[Stored items from a collection]
+++++

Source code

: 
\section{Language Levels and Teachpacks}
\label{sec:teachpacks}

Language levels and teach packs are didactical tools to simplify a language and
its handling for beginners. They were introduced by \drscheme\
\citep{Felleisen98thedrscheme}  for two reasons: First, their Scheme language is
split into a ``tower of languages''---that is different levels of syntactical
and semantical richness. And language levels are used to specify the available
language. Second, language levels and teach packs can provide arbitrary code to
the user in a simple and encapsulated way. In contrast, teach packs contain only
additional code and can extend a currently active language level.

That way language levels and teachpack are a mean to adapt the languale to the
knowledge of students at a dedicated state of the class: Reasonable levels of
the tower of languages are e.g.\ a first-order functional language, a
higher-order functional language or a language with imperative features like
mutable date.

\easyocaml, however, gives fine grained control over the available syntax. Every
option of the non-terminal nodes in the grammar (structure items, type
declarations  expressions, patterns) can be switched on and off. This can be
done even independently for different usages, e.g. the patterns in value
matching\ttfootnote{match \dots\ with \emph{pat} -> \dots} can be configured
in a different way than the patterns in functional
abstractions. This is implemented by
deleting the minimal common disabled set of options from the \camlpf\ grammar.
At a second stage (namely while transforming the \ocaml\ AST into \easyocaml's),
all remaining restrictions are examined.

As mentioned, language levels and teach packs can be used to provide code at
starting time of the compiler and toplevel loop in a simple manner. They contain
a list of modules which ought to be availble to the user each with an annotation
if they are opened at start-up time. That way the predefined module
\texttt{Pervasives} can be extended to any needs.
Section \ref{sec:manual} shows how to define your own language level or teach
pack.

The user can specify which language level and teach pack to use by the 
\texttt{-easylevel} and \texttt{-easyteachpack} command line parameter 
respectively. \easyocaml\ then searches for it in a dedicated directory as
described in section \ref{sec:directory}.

+++++

> _What you need to do_:
Give back, unchanged, the line that holds "command line parameter" along with all lines after it through the last line above.

> _Response for this exercise_:
\texttt{-easylevel} and \texttt{-easyteachpack} command line parameter 
respectively. \easyocaml\ then searches for it in a dedicated directory as
described in section \ref{sec:directory}.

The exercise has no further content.